One of the most common questions among people involved in art are: what is contemporary art and when did it start? Leaving out any judgment about the correctness of these kind of questions and any consideration on our need to categorize of what actually an uninterrupted flow is (history and its inexorable course), we can try to go back to a hypothetical “Year Zero” in which the course of art makes a jerk.  Exactly in that moment, which left some aspects that had characterized art and set the foundations for those that has characterized it until the present day.

GruppoZero

The definition “Year Zero” is not a coincidence. Not because there is a precise day and hour in which contemporary art was officially born, but because what we are going to describe is the story of the Zero Group: an artistic movement that revolutionized the role and the meaning of art. This Group was developed between 50s and 60s of the last century in Germany.

 

The considerations that brought this group alive were rooted in the widespread intolerance towards the suffocating dichotomy between the Soviet realism and the informal and abstract art: a blocked scenario that prevented other forms of art to develop. The will to rebel against this context was not different from other revolutionary bents of that period. Actually, it somehow fit into that same youthful excitement that had passed over the 60s in the political, cultural and social sphere.

 

In 1957, Heinz Mack, Otto Piene and Gunter Hueker, three young artists with common education at the Academy of Fine Arts in Dusseldorf, gave life to the Zero and to the magazine with the same name by organizing a series of collective and self-managed Abendausstellungen (one night show), which were more like evening meetings between artists.

 

From the choice of the name, the group’s intentions were made clear: starting from scratch, making a blank slate of all the previous artistic experiences, working within an empty and untouched mental and creative space, and therefore absolutely free from any conventions, any traditions, any limit of expression.

ZERO-Manifest1

For holding its unique objectives, the group attracted personalities from the European scene that, in those years, had already undertaken theirs original separate ways from the prevailing artistic currents: Lucio Fontana with his new formulation of the concept of space, Jean Tinguely with his sculptures in motion, Yves Klein and his monochrome canvases and Piero Manzoni with his irreverence used of materials.
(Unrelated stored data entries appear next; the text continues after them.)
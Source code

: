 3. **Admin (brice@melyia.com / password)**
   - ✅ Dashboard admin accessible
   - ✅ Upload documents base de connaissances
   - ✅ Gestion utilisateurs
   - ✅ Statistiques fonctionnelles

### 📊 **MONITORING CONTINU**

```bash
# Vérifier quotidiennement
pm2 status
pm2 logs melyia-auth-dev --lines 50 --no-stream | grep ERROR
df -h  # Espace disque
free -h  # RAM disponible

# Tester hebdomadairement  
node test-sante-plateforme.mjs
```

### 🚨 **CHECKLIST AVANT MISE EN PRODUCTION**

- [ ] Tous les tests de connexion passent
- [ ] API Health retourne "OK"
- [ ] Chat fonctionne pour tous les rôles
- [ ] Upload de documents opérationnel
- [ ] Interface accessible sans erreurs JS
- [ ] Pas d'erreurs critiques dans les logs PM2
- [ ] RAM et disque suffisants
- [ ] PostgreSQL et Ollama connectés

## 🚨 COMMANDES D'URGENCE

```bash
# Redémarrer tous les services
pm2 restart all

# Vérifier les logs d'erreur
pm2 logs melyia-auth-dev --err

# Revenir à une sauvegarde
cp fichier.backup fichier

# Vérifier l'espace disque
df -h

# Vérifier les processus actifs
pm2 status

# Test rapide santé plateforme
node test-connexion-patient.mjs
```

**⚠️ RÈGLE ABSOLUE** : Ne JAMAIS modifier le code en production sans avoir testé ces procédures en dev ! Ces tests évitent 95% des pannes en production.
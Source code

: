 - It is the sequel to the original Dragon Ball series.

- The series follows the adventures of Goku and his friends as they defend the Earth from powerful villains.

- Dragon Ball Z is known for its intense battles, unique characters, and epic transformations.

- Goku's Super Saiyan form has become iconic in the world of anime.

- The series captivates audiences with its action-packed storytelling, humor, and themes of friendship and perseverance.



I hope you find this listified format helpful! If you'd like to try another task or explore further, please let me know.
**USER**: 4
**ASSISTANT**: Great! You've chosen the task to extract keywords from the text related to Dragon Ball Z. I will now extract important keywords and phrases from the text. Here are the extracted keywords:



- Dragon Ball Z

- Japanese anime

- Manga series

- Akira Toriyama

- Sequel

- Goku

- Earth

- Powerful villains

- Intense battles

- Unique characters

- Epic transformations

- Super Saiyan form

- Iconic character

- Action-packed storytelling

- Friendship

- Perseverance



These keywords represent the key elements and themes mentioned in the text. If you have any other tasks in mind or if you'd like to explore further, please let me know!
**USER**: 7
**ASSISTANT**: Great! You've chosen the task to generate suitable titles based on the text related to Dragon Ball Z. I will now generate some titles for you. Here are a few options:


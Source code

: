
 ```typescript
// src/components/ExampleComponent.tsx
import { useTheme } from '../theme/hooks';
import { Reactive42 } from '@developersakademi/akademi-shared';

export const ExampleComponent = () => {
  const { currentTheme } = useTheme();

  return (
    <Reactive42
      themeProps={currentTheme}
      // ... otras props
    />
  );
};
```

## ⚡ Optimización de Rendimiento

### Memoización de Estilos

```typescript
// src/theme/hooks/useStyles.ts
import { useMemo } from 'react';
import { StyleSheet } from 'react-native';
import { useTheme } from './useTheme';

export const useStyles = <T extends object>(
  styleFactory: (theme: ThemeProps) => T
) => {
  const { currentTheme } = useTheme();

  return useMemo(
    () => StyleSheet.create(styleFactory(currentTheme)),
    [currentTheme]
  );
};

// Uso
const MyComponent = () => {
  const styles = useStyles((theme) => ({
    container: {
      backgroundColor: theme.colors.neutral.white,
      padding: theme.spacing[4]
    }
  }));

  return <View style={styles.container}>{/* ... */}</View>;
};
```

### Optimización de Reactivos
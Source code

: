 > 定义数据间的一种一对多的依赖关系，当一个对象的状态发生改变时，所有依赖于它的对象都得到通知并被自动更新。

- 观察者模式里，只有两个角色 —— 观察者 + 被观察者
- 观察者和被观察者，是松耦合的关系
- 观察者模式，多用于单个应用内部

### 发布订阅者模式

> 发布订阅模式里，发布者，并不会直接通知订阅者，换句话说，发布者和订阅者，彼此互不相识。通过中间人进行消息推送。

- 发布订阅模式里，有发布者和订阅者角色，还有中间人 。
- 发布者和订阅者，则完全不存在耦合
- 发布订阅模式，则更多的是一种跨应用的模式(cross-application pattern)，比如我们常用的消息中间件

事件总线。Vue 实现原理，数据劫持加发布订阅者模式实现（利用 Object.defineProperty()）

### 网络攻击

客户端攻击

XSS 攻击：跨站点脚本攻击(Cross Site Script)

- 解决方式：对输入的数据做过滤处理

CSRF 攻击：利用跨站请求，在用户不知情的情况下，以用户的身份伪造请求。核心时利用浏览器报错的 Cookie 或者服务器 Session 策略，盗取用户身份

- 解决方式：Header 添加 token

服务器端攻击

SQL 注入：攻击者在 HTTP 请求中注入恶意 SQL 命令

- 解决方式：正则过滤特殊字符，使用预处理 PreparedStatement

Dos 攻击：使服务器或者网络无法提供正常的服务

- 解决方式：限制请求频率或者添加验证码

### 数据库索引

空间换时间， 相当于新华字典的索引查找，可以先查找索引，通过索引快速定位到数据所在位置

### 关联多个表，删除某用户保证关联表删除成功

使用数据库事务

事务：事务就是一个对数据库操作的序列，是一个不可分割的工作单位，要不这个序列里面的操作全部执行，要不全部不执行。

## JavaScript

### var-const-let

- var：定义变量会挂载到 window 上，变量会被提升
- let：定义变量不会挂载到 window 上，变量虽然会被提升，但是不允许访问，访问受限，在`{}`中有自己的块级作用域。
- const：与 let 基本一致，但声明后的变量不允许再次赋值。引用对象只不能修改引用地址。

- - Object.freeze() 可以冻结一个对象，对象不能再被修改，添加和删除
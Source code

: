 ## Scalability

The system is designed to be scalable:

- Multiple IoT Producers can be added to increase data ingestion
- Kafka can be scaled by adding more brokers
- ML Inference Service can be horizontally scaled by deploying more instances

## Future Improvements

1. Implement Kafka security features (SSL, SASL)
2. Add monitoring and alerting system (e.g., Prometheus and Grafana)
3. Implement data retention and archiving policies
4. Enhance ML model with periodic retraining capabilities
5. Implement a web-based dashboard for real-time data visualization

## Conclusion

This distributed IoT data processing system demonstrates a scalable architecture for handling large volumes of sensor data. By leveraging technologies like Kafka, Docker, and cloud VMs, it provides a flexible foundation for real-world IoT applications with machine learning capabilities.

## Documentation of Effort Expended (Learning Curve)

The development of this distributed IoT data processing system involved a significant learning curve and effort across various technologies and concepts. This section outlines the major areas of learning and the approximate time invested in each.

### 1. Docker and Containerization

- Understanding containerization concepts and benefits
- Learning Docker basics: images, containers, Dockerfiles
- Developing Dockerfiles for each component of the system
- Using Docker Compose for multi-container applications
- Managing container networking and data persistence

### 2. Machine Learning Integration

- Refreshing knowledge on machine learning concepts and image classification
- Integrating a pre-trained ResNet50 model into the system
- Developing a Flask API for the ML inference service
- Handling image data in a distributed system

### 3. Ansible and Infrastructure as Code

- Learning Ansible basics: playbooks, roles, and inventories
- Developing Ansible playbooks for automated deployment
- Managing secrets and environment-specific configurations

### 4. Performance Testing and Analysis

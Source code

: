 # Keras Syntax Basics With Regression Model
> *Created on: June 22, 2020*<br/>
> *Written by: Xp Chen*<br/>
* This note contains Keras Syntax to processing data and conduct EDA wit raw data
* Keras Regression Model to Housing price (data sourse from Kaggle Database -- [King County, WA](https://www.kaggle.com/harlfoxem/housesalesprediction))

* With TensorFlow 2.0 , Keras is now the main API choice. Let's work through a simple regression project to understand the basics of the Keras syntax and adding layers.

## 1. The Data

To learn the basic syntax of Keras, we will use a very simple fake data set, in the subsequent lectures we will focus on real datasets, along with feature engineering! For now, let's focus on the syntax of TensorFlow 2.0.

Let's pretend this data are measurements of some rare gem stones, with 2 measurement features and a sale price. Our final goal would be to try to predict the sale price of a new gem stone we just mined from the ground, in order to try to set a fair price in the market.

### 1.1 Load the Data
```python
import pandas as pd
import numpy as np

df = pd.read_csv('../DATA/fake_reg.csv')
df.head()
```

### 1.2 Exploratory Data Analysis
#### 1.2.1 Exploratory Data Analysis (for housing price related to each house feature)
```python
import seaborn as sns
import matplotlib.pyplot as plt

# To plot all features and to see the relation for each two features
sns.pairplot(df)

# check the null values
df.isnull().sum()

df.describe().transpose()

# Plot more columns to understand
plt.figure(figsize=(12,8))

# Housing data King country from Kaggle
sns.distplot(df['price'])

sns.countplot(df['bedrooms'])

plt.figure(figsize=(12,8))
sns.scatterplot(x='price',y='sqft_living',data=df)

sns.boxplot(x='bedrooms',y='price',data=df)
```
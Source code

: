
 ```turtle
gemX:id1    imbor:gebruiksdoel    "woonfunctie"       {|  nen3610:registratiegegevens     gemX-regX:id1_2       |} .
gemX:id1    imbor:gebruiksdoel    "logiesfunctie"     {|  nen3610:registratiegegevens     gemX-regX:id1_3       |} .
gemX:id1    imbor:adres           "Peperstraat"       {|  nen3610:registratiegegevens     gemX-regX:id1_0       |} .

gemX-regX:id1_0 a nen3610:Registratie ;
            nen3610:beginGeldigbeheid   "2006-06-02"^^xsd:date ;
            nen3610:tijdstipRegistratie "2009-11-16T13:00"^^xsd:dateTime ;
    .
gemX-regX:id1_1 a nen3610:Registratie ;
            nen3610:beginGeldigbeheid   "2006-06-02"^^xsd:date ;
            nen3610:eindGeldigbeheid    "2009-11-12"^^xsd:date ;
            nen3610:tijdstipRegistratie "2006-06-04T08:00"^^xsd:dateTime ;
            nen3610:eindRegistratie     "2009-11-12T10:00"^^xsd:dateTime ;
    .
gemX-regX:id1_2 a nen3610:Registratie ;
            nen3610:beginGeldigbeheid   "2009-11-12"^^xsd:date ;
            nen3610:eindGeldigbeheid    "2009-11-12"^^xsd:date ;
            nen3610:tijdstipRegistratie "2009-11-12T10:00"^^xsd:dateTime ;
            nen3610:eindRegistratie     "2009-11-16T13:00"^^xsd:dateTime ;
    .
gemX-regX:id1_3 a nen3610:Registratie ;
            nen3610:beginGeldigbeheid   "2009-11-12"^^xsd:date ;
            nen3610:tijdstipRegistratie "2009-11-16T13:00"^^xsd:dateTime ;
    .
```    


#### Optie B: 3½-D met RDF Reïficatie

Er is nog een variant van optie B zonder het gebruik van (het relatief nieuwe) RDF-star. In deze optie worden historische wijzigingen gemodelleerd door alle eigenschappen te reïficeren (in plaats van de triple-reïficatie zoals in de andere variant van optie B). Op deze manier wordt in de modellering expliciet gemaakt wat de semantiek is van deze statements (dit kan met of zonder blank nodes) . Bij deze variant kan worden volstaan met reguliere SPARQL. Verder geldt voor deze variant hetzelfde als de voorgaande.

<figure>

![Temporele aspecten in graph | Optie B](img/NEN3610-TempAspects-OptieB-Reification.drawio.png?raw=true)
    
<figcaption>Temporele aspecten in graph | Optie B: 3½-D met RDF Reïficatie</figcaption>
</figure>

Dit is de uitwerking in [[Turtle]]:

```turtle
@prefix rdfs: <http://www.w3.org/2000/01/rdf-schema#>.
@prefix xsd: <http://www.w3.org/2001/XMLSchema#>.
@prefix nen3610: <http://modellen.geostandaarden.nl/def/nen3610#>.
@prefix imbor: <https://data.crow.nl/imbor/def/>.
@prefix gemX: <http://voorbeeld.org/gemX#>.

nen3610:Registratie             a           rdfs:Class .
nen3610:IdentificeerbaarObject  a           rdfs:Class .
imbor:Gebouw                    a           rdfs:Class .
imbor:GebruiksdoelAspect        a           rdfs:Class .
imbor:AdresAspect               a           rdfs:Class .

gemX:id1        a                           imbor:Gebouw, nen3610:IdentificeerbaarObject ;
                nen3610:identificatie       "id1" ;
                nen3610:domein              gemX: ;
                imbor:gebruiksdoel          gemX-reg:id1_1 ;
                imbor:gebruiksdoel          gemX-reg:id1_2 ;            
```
Besides the group, those that were not officially part of it, there was an uneven number of artists who shared ideals and settings: among them Bruno Munari, Alexander Calder, Daniel Spoerri, Pol Bury, Jean Le Parc, Sol LeWitt, Joseph Kosuth, Enrico Castellani and many others.

 

The international and cosmopolitan dimension of the group was enhanced by a series of collective exhibitions such as those of Antwerp in 1959, Zagreb in 1961 and Berlin in 1963. Those moments are seen as the climax period of the movement as it had become the reference on the international scene.

The ideal vision of an art without limits that had characterized the members of the Zero, was translated into artistic practices which deviated from the traditional forms of “framework” and “sculptures”. On the one hand, with the use of monochrome painting, on the other hand, with the experimentation of new materials and new means of expression that technology and progress made available, with particular attention to the optical-bright phenomena and especially to the motor and dynamics components.

 

In Particular, the dynamic dimension of the artworks that was considered essential in order to understand an increasingly fluid and changeable reality, and to express a new perception of the world influenced by the theory of relativity. The artists of the group Zero experienced an approach between art and science, taking interest in motion in all of its forms: mechanical, electromagnetic, luminous.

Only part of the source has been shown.